It starts quite simply..the desire to be perfect. You picture it in your minds eye..Perfect job, perfect friends, perfect life…its so tantalizingly close..crystal clear..but only in your mind. You spend restless hours agonizing over the “perfect” whatever…not realizing that it is the perfect of Neverland, the “fake”perfect of impossible standards, of deceptive appearances…
And before you know it, the impossible standards have crept in, leaving you struggling and floundering, trying to get your “less than perfect” life onto the track (Not quite stopping to think if it at all, it has ever been “off track”)
“Ohh boo hoo”, you whine. No perfect Job, no perfect Boyfriend, no grandiose accolades won, no perfect Instagram worthy happenstance in this mediocre life of mine. (‘Umm, actually, in case you hadn’t noticed, its no job and no boyfriend’. Evil inner voices can be such bitches!!!) and there you go on, harboring the image of that constructed “perfect” in the back of your mind (Sighing dramatically at the least of inconveniences life throws at you).

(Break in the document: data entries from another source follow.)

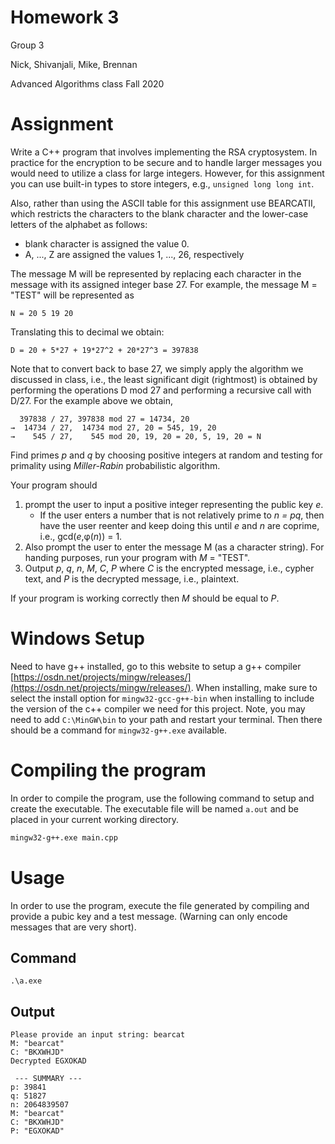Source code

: # Homework 3

Group 3

Nick, Shivanjali, Mike, Brennan

Advanced Algorithms class Fall 2020

# Assignment

Write a C++ program that involves implementing the RSA cryptosystem. In practice for the encryption to be secure and to handle larger messages you would need to utilize a class for large integers. However, for this assignment you can use built-in types to store integers, e.g., `unsigned long long int`.

Also, rather than using the ASCII table for this assignment use BEARCATII, which restricts the characters to the blank character and the lower-case letters of the alphabet as follows:

* blank character is assigned the value 0.
* A, ..., Z are assigned the values 1, ..., 26, respectively

The message M will be represented by replacing each character in the message with its assigned integer base 27. For example, the message M = "TEST" will be represented as

```
N = 20 5 19 20
```

Translating this to decimal we obtain:
```
D = 20 + 5*27 + 19*27^2 + 20*27^3 = 397838
```

Note that to convert back to base 27, we simply apply the algorithm we discussed in class, i.e., the least significant digit (rightmost) is obtained by performing the operations D mod 27 and performing a recursive call with D/27. For the example above we obtain,


```
  397838 / 27, 397838 mod 27 = 14734, 20
→  14734 / 27,  14734 mod 27, 20 = 545, 19, 20
→    545 / 27,    545 mod 20, 19, 20 = 20, 5, 19, 20 = N
```

Find primes _p_ and _q_ by choosing positive integers at random and testing for primality using *Miller-Rabin* probabilistic algorithm.

Your program should
1. prompt the user to input a positive integer representing the public key _e_.
    * If the user enters a number that is not relatively prime to _n = pq_, then have the user reenter and keep doing this until _e_ and _n_ are coprime, i.e., gcd(_e_,φ(_n_)) = 1.
2. Also prompt the user to enter the message M (as a character string). For handing purposes, run your program with _M_ = "TEST".
3. Output _p_, _q_, _n_, _M_, _C_, _P_ where _C_ is the encrypted message, i.e., cypher text, and _P_ is the decrypted message, i.e., plaintext.

If your program is working correctly then _M_ should be equal to _P_.

# Windows Setup

Need to have g++ installed, go to this website to setup a g++ compiler [https://osdn.net/projects/mingw/releases/](https://osdn.net/projects/mingw/releases/).
When installing, make sure to select the install option for `mingw32-gcc-g++-bin` when installing to include the version of the c++ compiler we need for this project.
Note, you may need to add `C:\MinGW\bin` to your path and restart your terminal.
Then there should be a command for `mingw32-g++.exe` available.

# Compiling the program

In order to compile the program, use the following command to setup and create the executable. The executable file will be named `a.out` and be placed in your current working directory.

```bash
mingw32-g++.exe main.cpp
```

# Usage

In order to use the program, execute the file generated by compiling and provide a pubic key and a test message. (Warning can only encode messages that are very short).

## Command
```
.\a.exe
```

## Output
```
Please provide an input string: bearcat
M: "bearcat"
C: "BKXWHJD"
Decrypted EGXOKAD

 --- SUMMARY ---
p: 39841
q: 51827
n: 2064839507
M: "bearcat"
C: "BKXWHJD"
P: "EGXOKAD"
```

And the one day, during a party game, you find yourself describing your perfect day out loud. And then you catch your breath, as you realize that you’ve lived that day already. Not once or twice but many times over. And then all those perfect moments, the truly perfect ones, come back. First a trickle, then a flood. That “first job” treat, those sounds of laughter and merrymaking before everyone went their separate ways to start new lives. That one night during a terrace sleepover, a sky full of stars and your feet dangling off the edge, laughter and conversations filling the background. That one successful Kokan trip, dinners by the beach, lying under the stars. That one night scared shitless, wondering just how the hell that Planchett worked!!! The tekdi walks with your bestie..the long conversations stretching into the wee hours of the morning, the laboriously organised skype sessions…that one time you were finally brave enough to kill the large winged cockroach(none but the devil himself) on your own. The glorious days spent on treks in the mountains..where nature made your problems seem very very small and insignificant and you would give anything to feel like that again…..Picture perfect
And its in moments like these that you wish you had tiny DSLRs fit into the insides of your eyes. To capture moments and take pictures as your eyes see it…in the moment. Or you wish you could bottle up all that laughter, to be opened at moments where you’d rather the earth swallowed you whole. And then maybe one day, you will realize that you carry the “perfect”around within you. And maybe one day you wont be so blind as to not see this ‘perfect’ happening when it does. and one day perhaps you would open your eyes and your heart and live the perfect as it happens….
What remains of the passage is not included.